• Exercise directions
Line by line, please look for the word "world" in the following records, then copy each line you find it in.

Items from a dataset
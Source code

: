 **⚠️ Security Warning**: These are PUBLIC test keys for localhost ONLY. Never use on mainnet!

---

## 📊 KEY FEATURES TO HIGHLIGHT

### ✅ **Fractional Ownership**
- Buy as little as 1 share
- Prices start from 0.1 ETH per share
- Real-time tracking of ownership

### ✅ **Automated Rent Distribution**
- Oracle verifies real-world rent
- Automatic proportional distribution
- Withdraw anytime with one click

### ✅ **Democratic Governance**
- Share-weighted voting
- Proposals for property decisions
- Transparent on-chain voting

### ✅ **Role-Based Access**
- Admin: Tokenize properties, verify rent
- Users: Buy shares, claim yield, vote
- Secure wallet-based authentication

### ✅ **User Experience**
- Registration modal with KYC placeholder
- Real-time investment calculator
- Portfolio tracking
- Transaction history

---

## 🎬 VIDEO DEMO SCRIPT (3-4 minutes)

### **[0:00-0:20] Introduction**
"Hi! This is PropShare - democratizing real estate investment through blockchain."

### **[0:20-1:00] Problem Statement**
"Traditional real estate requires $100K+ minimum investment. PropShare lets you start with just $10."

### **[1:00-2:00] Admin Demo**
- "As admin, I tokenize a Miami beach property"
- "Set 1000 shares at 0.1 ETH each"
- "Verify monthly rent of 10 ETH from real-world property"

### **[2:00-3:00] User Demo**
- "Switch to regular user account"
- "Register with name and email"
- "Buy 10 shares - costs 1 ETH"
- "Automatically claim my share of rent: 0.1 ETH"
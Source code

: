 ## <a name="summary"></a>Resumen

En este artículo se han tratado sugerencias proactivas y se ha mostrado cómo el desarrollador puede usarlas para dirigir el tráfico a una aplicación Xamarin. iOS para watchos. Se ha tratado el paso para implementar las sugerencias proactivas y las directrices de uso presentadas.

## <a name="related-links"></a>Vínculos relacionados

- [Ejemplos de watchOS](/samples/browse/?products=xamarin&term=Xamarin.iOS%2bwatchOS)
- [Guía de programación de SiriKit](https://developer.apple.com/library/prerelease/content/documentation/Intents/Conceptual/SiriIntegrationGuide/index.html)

• Answer to this task
- Oracle verifies real-world rent
- "Verify monthly rent of 10 ETH from real-world property"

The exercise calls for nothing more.